=== Section Start ===

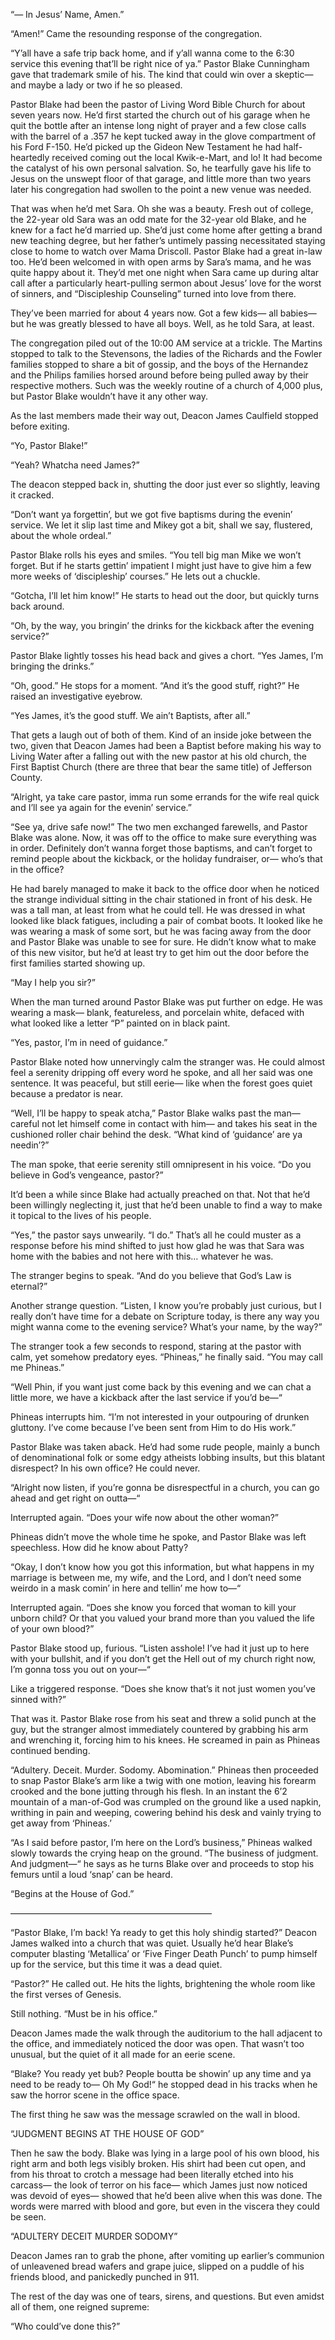 “— In Jesus’ Name, Amen.”

“Amen!” Came the resounding response of the congregation. 

“Y’all have a safe trip back home, and if y’all wanna come to the 6:30 service this evening that’ll be right nice of ya.” Pastor Blake Cunningham gave that trademark smile of his. The kind that could win over a skeptic— and maybe a lady or two if he so pleased. 

Pastor Blake had been the pastor of Living Word Bible Church for about seven years now. He’d first started the church out of his garage when he quit the bottle after an intense long night of prayer and a few close calls with the barrel of a .357 he kept tucked away in the glove compartment of his Ford F-150. He’d picked up the Gideon New Testament he had half-heartedly received coming out the local Kwik-e-Mart, and lo! It had become the catalyst of his own personal salvation. So, he tearfully gave his life to Jesus on the unswept floor of that garage, and little more than two years later his congregation had swollen to the point a new venue was needed.

That was when he’d met Sara. Oh she was a beauty. Fresh out of college, the 22-year old Sara was an odd mate for the 32-year old Blake, and he knew for a fact he’d married up. She’d just come home after getting a brand new teaching degree, but her father’s untimely passing necessitated staying close to home to watch over Mama Driscoll. Pastor Blake had a great in-law too. He’d been welcomed in with open arms by Sara’s mama, and he was quite happy about it. They’d met one night when Sara came up during altar call after a particularly heart-pulling sermon about Jesus’ love for the worst of sinners, and “Discipleship Counseling” turned into love from there.

They’ve been married for about 4 years now. Got a few kids— all babies— but he was greatly blessed to have all boys. Well, as he told Sara, at least.

The congregation piled out of the 10:00 AM service at a trickle. The Martins stopped to talk to the Stevensons, the ladies of the Richards and the Fowler families stopped to share a bit of gossip, and the boys of the Hernandez and the Philips families horsed around before being pulled away by their respective mothers. Such was the weekly routine of a church of 4,000 plus, but Pastor Blake wouldn’t have it any other way.

As the last members made their way out, Deacon James Caulfield stopped before exiting.

“Yo, Pastor Blake!”

“Yeah? Whatcha need James?” 

The deacon stepped back in, shutting the door just ever so slightly, leaving it cracked. 

“Don’t want ya forgettin’, but we got five baptisms during the evenin’ service. We let it slip last time and Mikey got a bit, shall we say, flustered, about the whole ordeal.”

Pastor Blake rolls his eyes and smiles. “You tell big man Mike we won’t forget. But if he starts gettin’ impatient I might just have to give him a few more weeks of ‘discipleship’ courses.” He lets out a chuckle.

“Gotcha, I’ll let him know!” He starts to head out the door, but quickly turns back around. 

“Oh, by the way, you bringin’ the drinks for the kickback after the evening service?”

Pastor Blake lightly tosses his head back and gives a chort. “Yes James, I’m bringing the drinks.”

“Oh, good.” He stops for a moment. “And it’s the good stuff, right?” He raised an investigative eyebrow.

“Yes James, it’s the good stuff. We ain’t Baptists, after all.”

That gets a laugh out of both of them. Kind of an inside joke between the two, given that Deacon James had been a Baptist before making his way to Living Water after a falling out with the new pastor at his old church, the First Baptist Church (there are three that bear the same title) of Jefferson County. 

“Alright, ya take care pastor, imma run some errands for the wife real quick and I’ll see ya again for the evenin’ service.”

“See ya, drive safe now!” The two men exchanged farewells, and Pastor Blake was alone. Now, it was off to the office to make sure everything was in order. Definitely don’t wanna forget those baptisms, and can’t forget to remind people about the kickback, or the holiday fundraiser, or— who’s that in the office?

He had barely managed to make it back to the office door when he noticed the strange individual sitting in the chair stationed in front of his desk. He was a tall man, at least from what he could tell. He was dressed in what looked like black fatigues, including a pair of combat boots. It looked like he was wearing a mask of some sort, but he was facing away from the door and Pastor Blake was unable to see for sure. He didn’t know what to make of this new visitor, but he’d at least try to get him out the door before the first families started showing up.

“May I help you sir?”

When the man turned around Pastor Blake was put further on edge. He was wearing a mask— blank, featureless, and porcelain white, defaced with what looked like a letter “P” painted on in black paint. 

“Yes, pastor, I’m in need of guidance.”

Pastor Blake noted how unnervingly calm the stranger was. He could almost feel a serenity dripping off every word he spoke, and all her said was one sentence. It was peaceful, but still eerie— like when the forest goes quiet because a predator is near.

“Well, I’ll be happy to speak atcha,” Pastor Blake walks past the man— careful not let himself come in contact with him— and takes his seat in the cushioned roller chair behind the desk. “What kind of ‘guidance’ are ya needin’?” 

The man spoke, that eerie serenity still omnipresent in his voice. “Do you believe in God’s vengeance, pastor?”

It’d been a while since Blake had actually preached on that. Not that he’d been willingly neglecting it, just that he’d been unable to find a way to make it topical to the  lives of his people. 

“Yes,” the pastor says unwearily. “I do.” That’s all he could muster as a response before his mind shifted to just how glad he was that Sara was home with the babies and not here with this… whatever he was.

The stranger begins to speak. “And do you believe that God’s Law is eternal?”

Another strange question. “Listen, I know you’re probably just curious, but I really don’t have time for a debate on Scripture today, is there any way you might wanna come to the evening service? What’s your name, by the way?”

The stranger took a few seconds to respond, staring at the pastor with calm, yet somehow predatory eyes. “Phineas,” he finally said. “You may call me Phineas.” 

“Well Phin, if you want just come back by this evening and we can chat a little more, we have a kickback after the last service if you’d be—“ 

Phineas interrupts him. “I’m not interested in your outpouring of drunken gluttony. I’ve come because I’ve been sent from Him to do His work.”

Pastor Blake was taken aback. He’d had some rude people, mainly a bunch of denominational folk or some edgy atheists lobbing insults, but this blatant disrespect? In his own office? He could never.

“Alright now listen, if you’re gonna be disrespectful in a church, you can go ahead and get right on outta—“ 

Interrupted again. “Does your wife now about the other woman?”

Phineas didn’t move the whole time he spoke, and Pastor Blake was left speechless. How did he know about Patty? 

“Okay, I don’t know how you got this information, but what happens in my marriage is between me, my wife, and the Lord, and I don’t need some weirdo in a mask comin’ in here and tellin’ me how to—“

Interrupted again. “Does she know you forced that woman to kill your unborn child? Or that you valued your brand more than you valued the life of your own blood?”

Pastor Blake stood up, furious. “Listen asshole! I’ve had it just up to here with your bullshit, and if you don’t get the Hell out of my church right now, I’m gonna toss you out on your—“

Like a triggered response. “Does she know that’s it not just women you’ve sinned with?”

That was it. Pastor Blake rose from his seat and threw a solid punch at the guy, but the stranger almost immediately countered by grabbing his arm and wrenching it, forcing him to his knees. He screamed in pain as Phineas continued bending.

“Adultery. Deceit. Murder. Sodomy. Abomination.” Phineas then proceeded to snap Pastor Blake’s arm like a twig with one motion, leaving his forearm crooked and the bone jutting through his flesh. In an instant the 6’2 mountain of a man-of-God was crumpled on the ground like a used napkin, writhing in pain and weeping, cowering behind his desk and vainly trying to get away from ‘Phineas.’

“As I said before pastor, I’m here on the Lord’s business,” Phineas walked slowly towards the crying heap on the ground. “The business of judgment. And judgment—“ he says as he turns Blake over and proceeds to stop his femurs until a loud ‘snap’ can be heard. 

“Begins at the House of God.”

———————————————————————

“Pastor Blake, I’m back! Ya ready to get this holy shindig started?” Deacon James walked into a church that was quiet. Usually he’d hear Blake’s computer blasting ‘Metallica’ or ‘Five Finger Death Punch’ to pump himself up for the service, but this time it was a dead quiet.

“Pastor?” He called out. He hits the lights, brightening the whole room like the first verses of Genesis. 

Still nothing. “Must be in his office.”

Deacon James made the walk through the auditorium to the hall adjacent to the office, and immediately noticed the door was open. That wasn’t too unusual, but the quiet of it all made for an eerie scene. 

“Blake? You ready yet bub? People boutta be showin’ up any time and ya need to be ready to— Oh My God!“ he stopped dead in his tracks when he saw the horror scene in the office space. 

The first thing he saw was the message scrawled on the wall in blood. 

“JUDGMENT BEGINS AT THE HOUSE OF GOD”

Then he saw the body. Blake was lying in a large pool of his own blood, his right arm and both legs visibly broken. His shirt had been cut open, and from his throat to crotch a message had been literally etched into his carcass— the look of terror on his face— which James just now noticed was devoid of eyes— showed that he’d been alive when this was done. The words were marred with blood and gore, but even in the viscera they could be seen.

“ADULTERY
DECEIT
MURDER
SODOMY”

Deacon James ran to grab the phone, after vomiting up earlier’s communion of unleavened bread wafers and grape juice, slipped on a puddle of his friends blood, and panickedly punched in 911. 

The rest of the day was one of tears, sirens, and questions. But even amidst all of them, one reigned supreme:

“Who could’ve done this?”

=== Section End ===

__Task objective__:
Only the lines with the string "their" are wanted; pick them out of the records above and copy them.

__Problem solution__:
The congregation piled out of the 10:00 AM service at a trickle. The Martins stopped to talk to the Stevensons, the ladies of the Richards and the Fowler families stopped to share a bit of gossip, and the boys of the Hernandez and the Philips families horsed around before being pulled away by their respective mothers. Such was the weekly routine of a church of 4,000 plus, but Pastor Blake wouldn’t have it any other way.
As the last members made their way out, Deacon James Caulfield stopped before exiting.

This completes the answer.